The detection and measurement of substances, chemicals, or analytes in a bodily fluid sample is useful in a variety of applications, such as in fitness monitors or in the medical device industry. For example, an individual may choose to monitor a concentration of an analyte such as glycerol in his or her bloodstream in order to determine whether or not a chosen fitness regime is effective. Glycerol is a fitness related analyte associated with lipolysis and fat breakdown from stored body fat.
As another example, people with diabetes need to regularly monitor the concentration of glucose in their bloodstream in order to determine if they are in need of glucose or insulin or other diabetes medication. Diagnostic devices and kits have been developed over the years to allow a diabetic individual to autonomously determine the concentration of glucose in their bloodstream, in order to better anticipate the onset of hyperglycaemia or hypoglycaemia and take any necessary action.
When trying to ascertain a level of an analyte in, for example, a blood sample, an individual will typically perform a finger stick using a lancing device to extract a small drop of blood from a finger or alternative site. An electrochemical test device, which is often a test strip, is then inserted into a diagnostic meter, and the sample is applied to the test strip. Through capillary action, the sample flows through a capillary channel across a measurement chamber of the device and into contact with one or more electrodes or conductive elements coated with sensing chemistry for interacting with a particular analyte or other specific chemical (for example glucose) in the blood sample. The magnitude of the reaction is dependent on the concentration of the analyte in the blood sample. The diagnostic meter may detect the current generated by the reaction of the sensing chemistry with the analyte, and the result can be displayed to the individual.
Typically, such electrochemical test devices have a set of electrodes such as a counter/reference electrode and one or more working electrodes. Sensing chemistry is used which is typically tailored to the particular analyte or biometric of interest. An enzymatic electrode is a combination of an enzyme and an electrochemical transducer. The direct transfer of electrons between the enzyme and the electrode is generally not easy to achieve and so an electron transfer agent (or mediator) is sometimes used to carry electrons between the enzyme and the electrode to facilitate the electrocatalysis. For example, when measuring the concentration of glucose in a sample, a glucose oxidase or a glucose dehydrogenase enzyme can be used in conjunction with a mediator such as potassium ferricyanide. When detecting other analytes, different enzymes may be used, such as β-hydroxybutyrate dehydrogenase for measuring the ketone body β-hydroxybutyrate.

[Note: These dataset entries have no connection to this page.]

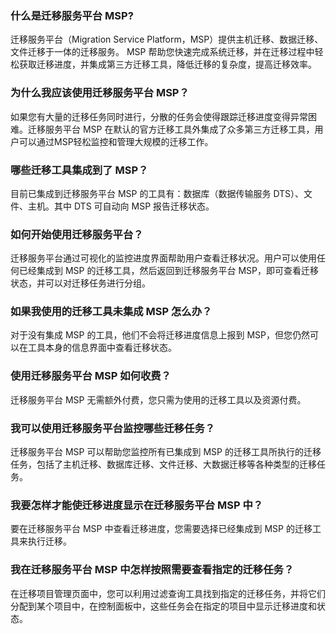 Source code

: ### 什么是迁移服务平台 MSP?


迁移服务平台（Migration Service Platform，MSP）提供主机迁移、数据迁移、文件迁移于一体的迁移服务。
MSP 帮助您快速完成系统迁移，并在迁移过程中轻松获取迁移进度，并集成第三方迁移工具，降低迁移的复杂度，提高迁移效率。

### 为什么我应该使用迁移服务平台 MSP？


如果您有大量的迁移任务同时进行，分散的任务会使得跟踪迁移进度变得异常困难。迁移服务平台 MSP 在默认的官方迁移工具外集成了众多第三方迁移工具，用户可以通过MSP轻松监控和管理大规模的迁移工作。

### 哪些迁移工具集成到了 MSP？


目前已集成到迁移服务平台 MSP 的工具有：数据库（数据传输服务 DTS）、文件、主机。其中 DTS 可自动向 MSP 报告迁移状态。

### 如何开始使用迁移服务平台？


迁移服务平台通过可视化的监控进度界面帮助用户查看迁移状况。用户可以使用任何已经集成到 MSP 的迁移工具，然后返回到迁移服务平台 MSP，即可查看迁移状态，并可以对迁移任务进行分组。



### 如果我使用的迁移工具未集成 MSP 怎么办？

对于没有集成 MSP 的工具，他们不会将迁移进度信息上报到 MSP，但您仍然可以在工具本身的信息界面中查看迁移状态。


### 使用迁移服务平台 MSP 如何收费？
迁移服务平台 MSP 无需额外付费，您只需为使用的迁移工具以及资源付费。


### 我可以使用迁移服务平台监控哪些迁移任务？
迁移服务平台 MSP 可以帮助您监控所有已集成到 MSP 的迁移工具所执行的迁移任务，包括了主机迁移、数据库迁移、文件迁移、大数据迁移等各种类型的迁移任务。

### 我要怎样才能使迁移进度显示在迁移服务平台 MSP 中？
要在迁移服务平台 MSP 中查看迁移进度，您需要选择已经集成到 MSP 的迁移工具来执行迁移。


### 我在迁移服务平台 MSP 中怎样按照需要查看指定的迁移任务？
在迁移项目管理页面中，您可以利用过滤查询工具找到指定的迁移任务，并将它们分配到某个项目中，在控制面板中，这些任务会在指定的项目中显示迁移进度和状态。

The NAD(P)+-dependent dehydrogenases, such as glycerol dehydrogenase, require nicotinamide adenine dinucleotide (either in its oxidized form, NAD(P)+ or reduced form, NAD(P)H) as a cofactor for the dehydrogenase. Since the dehydrogenases release NAD(P)+/NAD(P)H from active sites reversibly, NAD(P)+/NAD(P)H may function as the electron transfer agent in the dehydrogenase-modified electrodes. The direct oxidation of NAD(P)H at a carbon working electrode requires a large positive overpotential (for example 0.55 V) and so electrochemically active interferents may transfer electrons to the electrode, thereby interfering with the measurement of an analyte.
In a healthy individual, for some analytes such as glycerol or fP-hydroxybutyrate the concentrations of the analytes may be very low. Insensitive or inaccurate electrochemical test devices may take unreliable measurements of the concentration of such analytes. For measurements of some analytes, such as glycerol or fP-hydroxybutyrate, sensitive electrochemical test devices are desired.
The present invention seeks to provide an improved electrochemical test device for determining a concentration of an analyte in a fluid sample.